La firmeza polaca frente a Hitler se alentaba con su historia de enfrentamientos con los vecinos y el recuerdo de la victoria sobre las fuerzas soviéticas en 1920. La doctrina de su Estado Mayor derivaba de la victoria francesa en 1918, que convirtió a la Ecole Superiéure de Guerre de París en la máxima autoridad de las ciencias militares. Acabada la Gran Guerra, todos los Ejércitos enviaron a París a sus oficiales más distinguidos, a fin de ampliar estudios pero ya en 1939, las teorías de la Ecole resultaban obsoletas ante las posibilidades de la aviación y los blindados; los tratadistas tradicionales ignoraban que el motor de gasolina inauguraba una nueva era de la táctica.
Efectivamente, nacía una guerra moderna, que era hija de la industria.
Sin embargo, Polonia era un país agrario cuyo Ejército ni siquiera podía aplicar las ideas francesas a sus anticuadas tropas, que apenas contaban con blindados, cañones antiaéreos y contracarros. Como si fueran los tiempos de Napoleón, el orgullo militar polaco descansaba en sus tres regimientos de caballería ligera, 27 de ulanos y 10 de cazadores, más propios de las páginas de Víctor Hugo que de un plan de operaciones de 1939.
En todos los Ejércitos del mundo, los oficiales amaban a los caballos y difícilmente se resignaban a olvidar su gallarda presencia. La polémica caballo-motor llenaba páginas de las revistas militares pero, en las grandes potencias, la caballería de sangre dejaba paso a las motocicletas, los automóviles y los blindados. Polonia, en cambio, mantenía el mito caballeresco, ante la imposibilidad de contar con medios más modernos. Muchos de sus oficiales oponían el valor y la tradición, que eran gratis, a la gasolina y la mecánica, que Polonia no podía pagar.
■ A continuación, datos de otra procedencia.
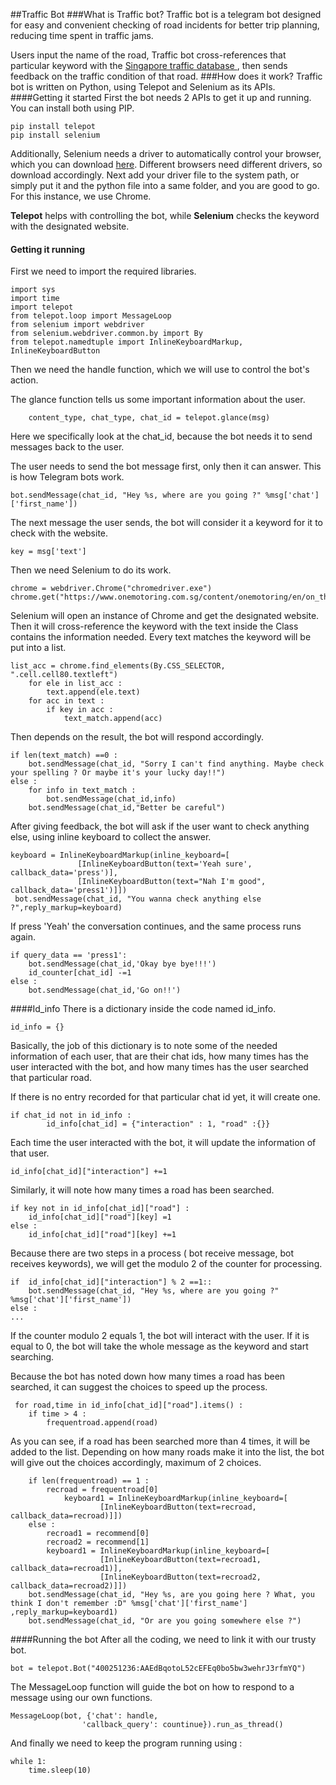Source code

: ##Traffic Bot
###What is Traffic bot?
Traffic bot is a telegram bot designed for easy and convenient checking of road incidents for better trip planning, reducing time spent in traffic jams.

Users input the name of the road, Traffic bot cross-references that particular keyword with the [Singapore traffic database ](https://www.onemotoring.com.sg/content/onemotoring/en/on_the_roads/traffic_news.html), then sends feedback on the traffic condition of that road.
###How does it work?
Traffic bot is written on Python, using Telepot and Selenium as its APIs.
####Getting it started
First the bot needs 2 APIs to get it up and running. You can install both using PIP.
	
	pip install telepot
	pip install selenium
Additionally, Selenium needs a driver to automatically control your browser, which you can download [here](http://www.seleniumhq.org/projects/webdriver/). Different browsers need different drivers, so download accordingly. Next add your driver file to the system path, or simply put it and the python file into a same folder, and you are good to go. For this instance, we use Chrome.
 
**Telepot** helps with controlling the bot, while **Selenium** checks the keyword with the designated website.
#### Getting it running
First we need to import the required libraries.
	
	import sys
	import time
	import telepot
	from telepot.loop import MessageLoop
	from selenium import webdriver
	from selenium.webdriver.common.by import By
	from telepot.namedtuple import InlineKeyboardMarkup, InlineKeyboardButton

Then we need the handle function, which we will use to control the bot's action.

The glance function tells us some important information about the user.

		content_type, chat_type, chat_id = telepot.glance(msg)

Here we specifically look at the chat_id, because the bot needs it to send messages back to the user.

The user needs to send the bot message first, only then it can answer. This is how Telegram bots work.

	bot.sendMessage(chat_id, "Hey %s, where are you going ?" %msg['chat']['first_name'])
            
The next message the user sends, the bot will consider it a keyword for it to check with the website.
	
	key = msg['text']

Then we need Selenium to do its work.

	chrome = webdriver.Chrome("chromedriver.exe")
	chrome.get("https://www.onemotoring.com.sg/content/onemotoring/en/on_the_roads/traffic_news.html")
Selenium will open an instance of Chrome and get the designated website. Then it will cross-reference the keyword with the text inside the Class contains the information needed. Every text matches the keyword will be put into a list.

	list_acc = chrome.find_elements(By.CSS_SELECTOR, ".cell.cell80.textleft")
    	for ele in list_acc :
        	text.append(ele.text)
        for acc in text :
        	if key in acc :
            	text_match.append(acc)
Then depends on the result, the bot will respond accordingly.

	if len(text_match) ==0 :
    	bot.sendMessage(chat_id, "Sorry I can't find anything. Maybe check your spelling ? Or maybe it's your lucky day!!")
    else :
    	for info in text_match :
        	bot.sendMessage(chat_id,info)
		bot.sendMessage(chat_id,"Better be careful")



After giving feedback, the bot will ask if the user want to check anything else, using inline keyboard to collect the answer.

	keyboard = InlineKeyboardMarkup(inline_keyboard=[
                   [InlineKeyboardButton(text='Yeah sure', callback_data='press')],
                   [InlineKeyboardButton(text="Nah I'm good", callback_data='press1')]])
	 bot.sendMessage(chat_id, "You wanna check anything else ?",reply_markup=keyboard)        

If press 'Yeah' the conversation continues, and the same process runs again.
		
	if query_data == 'press1':
        bot.sendMessage(chat_id,'Okay bye bye!!!')
        id_counter[chat_id] -=1
    else :
        bot.sendMessage(chat_id,'Go on!!')


####Id_info
There is a dictionary inside the code named id_info.
	
	id_info = {}
Basically, the job of this dictionary is to note some of the needed information of each user, that are their chat ids, how many times has the user interacted with the bot, and how many times has the user searched that particular road. 

If there is no entry recorded for that particular chat id yet, it will create one.

	if chat_id not in id_info : 
            id_info[chat_id] = {"interaction" : 1, "road" :{}} 

Each time the user interacted with the bot, it will update the information of that user.
	
    id_info[chat_id]["interaction"] +=1

Similarly, it will note how many times a road has been searched.
	
	if key not in id_info[chat_id]["road"] :
    	id_info[chat_id]["road"][key] =1
    else :
		id_info[chat_id]["road"][key] +=1
	
Because there are two steps in a process ( bot receive message, bot receives keywords), we will get the modulo 2 of the counter for processing.

	if  id_info[chat_id]["interaction"] % 2 ==1::
		bot.sendMessage(chat_id, "Hey %s, where are you going ?" %msg['chat']['first_name'])
	else :
	...
If the counter modulo 2 equals 1, the bot will interact with the user.
If it is equal to 0, the bot will take the whole message as the keyword and start searching. 

Because the bot has noted down how many times a road has been searched, it can suggest the choices to speed up the process. 

	 for road,time in id_info[chat_id]["road"].items() :
     	if time > 4 :
        	frequentroad.append(road)

As you can see, if a road has been searched more than 4 times, it will be added to the list. Depending on how many roads make it into the list, the bot will give out the choices accordingly, maximum of 2 choices.
	
	    if len(frequentroad) == 1 :
        	recroad = frequentroad[0]
            	keyboard1 = InlineKeyboardMarkup(inline_keyboard=[
                        [InlineKeyboardButton(text=recroad, callback_data=recroad)]])
        else :
        	recroad1 = recommend[0]
			recroad2 = recommend[1]
			keyboard1 = InlineKeyboardMarkup(inline_keyboard=[
                        [InlineKeyboardButton(text=recroad1, callback_data=recroad1)],
                        [InlineKeyboardButton(text=recroad2, callback_data=recroad2)]])
		bot.sendMessage(chat_id, "Hey %s, are you going here ? What, you think I don't remember :D" %msg['chat']['first_name'] ,reply_markup=keyboard1)
        bot.sendMessage(chat_id, "Or are you going somewhere else ?")

####Running the bot
After all the coding, we need to link it with our trusty bot.
	
	bot = telepot.Bot("400251236:AAEdBqotoL52cEFEq0bo5bw3wehrJ3rfmYQ")
The MessageLoop function will guide the bot on how to respond to a message using our own functions.
	
	MessageLoop(bot, {'chat': handle,
                  	'callback_query': countinue}).run_as_thread()
And finally we need to keep the program running using :

	while 1:
    	time.sleep(10)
Aunque, por nada del mundo, los generales, que dominaban el Gobierno, habrían desviado el presupuesto en favor de los automóviles, los tanques y los aviones, perjudicando a los viejos regimientos a caballo, que llenaban sus sentimientos de soldados arcaicos y heroicos, guardianes de la Polonia campesina y católica.
Para protegerse de un ataque alemán, a través de la amplia y practicable frontera, el Ejército polaco debía establecer una línea fortificada atrasada, en la línea Vístula-San, y abandonar regiones consideradas vitales. Pero los generales deseaban preservar la totalidad del territorio, aunque la táctica aconsejara lo contrario. Confiados en sus propias tropas y en la protección de los aliados occidentales, se fortificaron en una línea demasiado próxima a la frontera alemana. Si las tropas de Hitler lograban romperla, sus fuerzas motorizadas tendrían abierta la llanura polaca. El país estaba inerme, a pesar de disponer de una gran reserva de tropas, que el Gobierno había concentrado entre Lodz y Varsovia, pero sin bastante capacidad de maniobra para contraatacar con presteza.